第40章 最後の勝負
ほんの少しの静寂のあと、信玄が真剣な眼差しでこちらを見ながら口を開く。
『前にも言ったが……今からでも遅くない。謙信でも信長でもなく俺を頼ってくれていいんだぞ?』
確かにそれは前にも聞いたことのあるセリフで。
その声のトーン、表情、射抜くような強い眼差しから本気で口説かれているのだとわかる。

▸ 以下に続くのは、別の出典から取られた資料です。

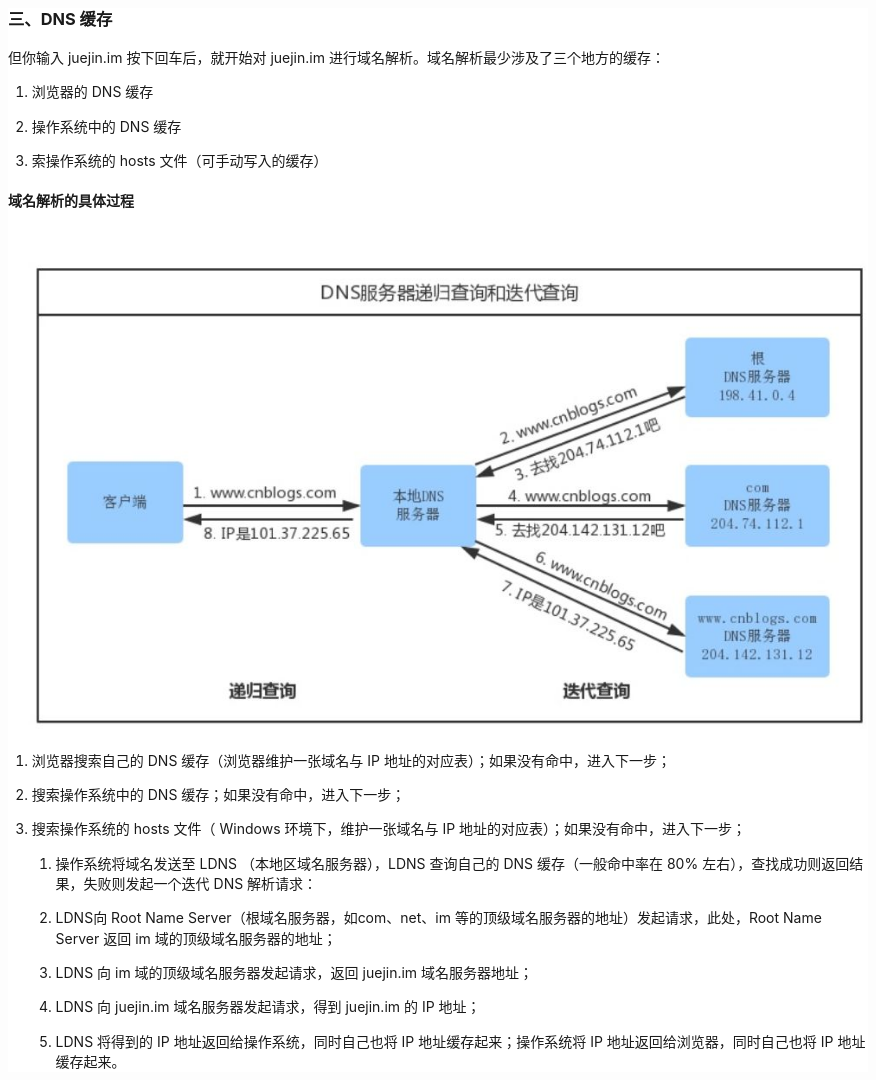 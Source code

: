 ### 三、DNS 缓存

但你输入 juejin.im 按下回车后，就开始对 juejin.im 进行域名解析。域名解析最少涉及了三个地方的缓存：

1. 浏览器的 DNS 缓存

2. 操作系统中的 DNS 缓存

3. 索操作系统的 hosts 文件（可手动写入的缓存）

#### 域名解析的具体过程

![](../static/img/browser/browserUrl5.jpg)

1. 浏览器搜索自己的 DNS 缓存（浏览器维护一张域名与 IP 地址的对应表）；如果没有命中，进入下一步；

2. 搜索操作系统中的 DNS 缓存；如果没有命中，进入下一步；

3. 搜索操作系统的 hosts 文件（ Windows 环境下，维护一张域名与 IP 地址的对应表）；如果没有命中，进入下一步；

    1. 操作系统将域名发送至 LDNS （本地区域名服务器），LDNS 查询自己的 DNS 缓存（一般命中率在 80% 左右），查找成功则返回结果，失败则发起一个迭代 DNS 解析请求：
    
    2. LDNS向 Root Name Server（根域名服务器，如com、net、im 等的顶级域名服务器的地址）发起请求，此处，Root Name Server 返回 im 域的顶级域名服务器的地址；
    
    3. LDNS 向 im 域的顶级域名服务器发起请求，返回 juejin.im 域名服务器地址；
    
    4. LDNS 向 juejin.im 域名服务器发起请求，得到 juejin.im 的 IP 地址；
    
    5. LDNS 将得到的 IP 地址返回给操作系统，同时自己也将 IP 地址缓存起来；操作系统将 IP 地址返回给浏览器，同时自己也将 IP 地址缓存起来。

『……信玄様…あの…お気持ちはとても嬉しいのですが』
そこまで言いかけると信玄が言葉の続きを遮った。
『ああ、大丈夫だ。言いたいことは分かっているよ。俺みたいないい男を2度も振るなんて、後にも先にも天女だけだろうなぁ』
ふっと優しく笑いながらそう言ってはいるが、どこか寂しそうに目を細める瞬間を目の前で見てしまうと、さすがに少し申し訳なく思えてくる。
『ごめんなさい…』
(本当にごめんなさい…)
『謝る必要はないよ。もし叶うならばまたこうして話をしながら囲碁で勝負をしてもらえるかい?』
『はい、もちろんです。私でよければいつでも相手になります』
それは嘘偽りのないまっすぐな返事で。
その返事を聞いた信玄の瞳に再び光が宿った様に見えた。
『じゃあ再び勝負再開といこうか』
『望むところです』
笑顔を交わすと再び交互に碁石を置き始める。
だが真剣勝負の決着は一度ではつかず、会話をしながらの2戦目へ持ち越しとなったのだった。